EN BUSCA DE UN EQUILIBRIO

Por: CL PDI Luis Murad

Argentina

Quienes tengan la posibilidad de observar panorámicamente a los Clubes de Leones, podrán apreciar que las personalidades que los constituyen, con pocas variantes, se repiten. Podríamos afirmar que se tratarían de los mismos personajes con distintos actores.


En muchas oportunidades se ha escuchado decir que el leonismo recibe a los hombres y mujeres de la comunidad ya formados, con una personalidad definida, con pocas posibilidades de variarla fundamentalmente. Así los recoge la selva, para que integrado al grupo humano que la forma, puedan exteriorizar su vocación de servicio. Debemos admitirlos como son, tratando de aunar voluntades sin pretender cambiarlos, logrando el producto deseado en beneficio del medio en que vive. Repasemos sus personalidades.


Hay quienes se identifican con el resto en forma inmediata, otros en un proceso más lento. Según sea cada uno, a poco de sus ingresos o luego de un tiempo, comienzan su rendimiento. Algunos llegan más lejos, identificándose plenamente con los postulados leonísticos, mientras otros se quedan exclusivamente en la labor comunitaria.


Con cierta frecuencia se ha escuchado hablar de Leones que trabajan intensamente y de Leones que, poco o nada. Bienvenido los que laboran mucho, pero ¿qué hacer con los que no aportan nada? ¿se les pide la renuncia? ¿No será que no se lo ha ubicado en el lugar adecuado donde pueda ser eficaz? Entonces no todo es culpa suya. Es preciso que cada miembro de un club sea puesto donde mas le gusta y para donde sus cualidades personales lo indiquen. Allí está la habilidad de la selva, más precisamente de su Presidente, de encontrar el lugar donde el León más rinde y se encuentre mas confortablemente.
Hay que aceptar que cuando un Club lleva muchos años de actividad, cuenta con una clase pasiva, constituida por Leones mayores. La Sociedad cuenta con gente física e intelectualmente activos y otros donde los años han producido un desgaste natural. Son los que no producen lo que consumen. No por ello se los desprecia, por el contrario se los veneran. Algo así ocurre en el pequeño mundo de la selva donde los "ansiamos tan sereno y tan cordial".

Afortunado el Club que cuenta con personas maduras, que en su momento fueron el alma impulsora creando el prestigio que ahora goza la selva.


El ingreso permanente de sangre nueva hace que el ritmo de acción no decaiga, a ellos debemos recurrir para la constante actividad de servicios.

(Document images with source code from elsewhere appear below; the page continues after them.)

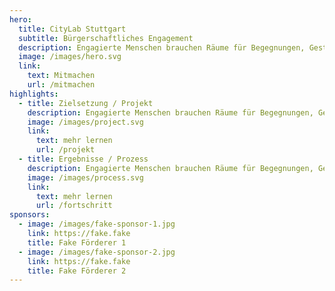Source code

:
 ```yaml
---
hero:
  title: CityLab Stuttgart
  subtitle: Bürgerschaftliches Engagement
  description: Engagierte Menschen brauchen Räume für Begegnungen, Gestaltung, für Inspiration, Kooperation und Vernetzung – analog und digital. Dann können sie die Welt bewegen und für einen funktionierenden gesellschaftlichen Zusammenhalt sorgen.
  image: /images/hero.svg
  link:
    text: Mitmachen
    url: /mitmachen
highlights:
  - title: Zielsetzung / Projekt
    description: Engagierte Menschen brauchen Räume für Begegnungen, Gestaltung, für Inspiration, Kooperation und Vernetzung – analog und digital. Dann können sie die Welt bewegen und für einen funktionierenden gesellschaftlichen Zusammenhalt sorgen.
    image: /images/project.svg
    link:
      text: mehr lernen
      url: /projekt
  - title: Ergebnisse / Prozess
    description: Engagierte Menschen brauchen Räume für Begegnungen, Gestaltung, für Inspiration, Kooperation und Vernetzung – analog und digital. Dann können sie die Welt bewegen und für einen funktionierenden gesellschaftlichen Zusammenhalt sorgen.
    image: /images/process.svg
    link:
      text: mehr lernen
      url: /fortschritt
sponsors:
  - image: /images/fake-sponsor-1.jpg
    link: https://fake.fake
    title: Fake Förderer 1
  - image: /images/fake-sponsor-2.jpg
    link: https://fake.fake
    title: Fake Förderer 2
---
```

<LandingPage/>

Los mayores están para que sus experiencias indiquen la pausa que permita pensar en los momentos más difíciles.
Un Club constituido por gente joven, con muchos deseos de hacer y por Leones maduros, serenos y reflexivos, logra el equilibrio ideal, que le permite desempeñarse satisfactoriamente, con los elementos adecuados y debidamente ubicados en cada una de las necesidades.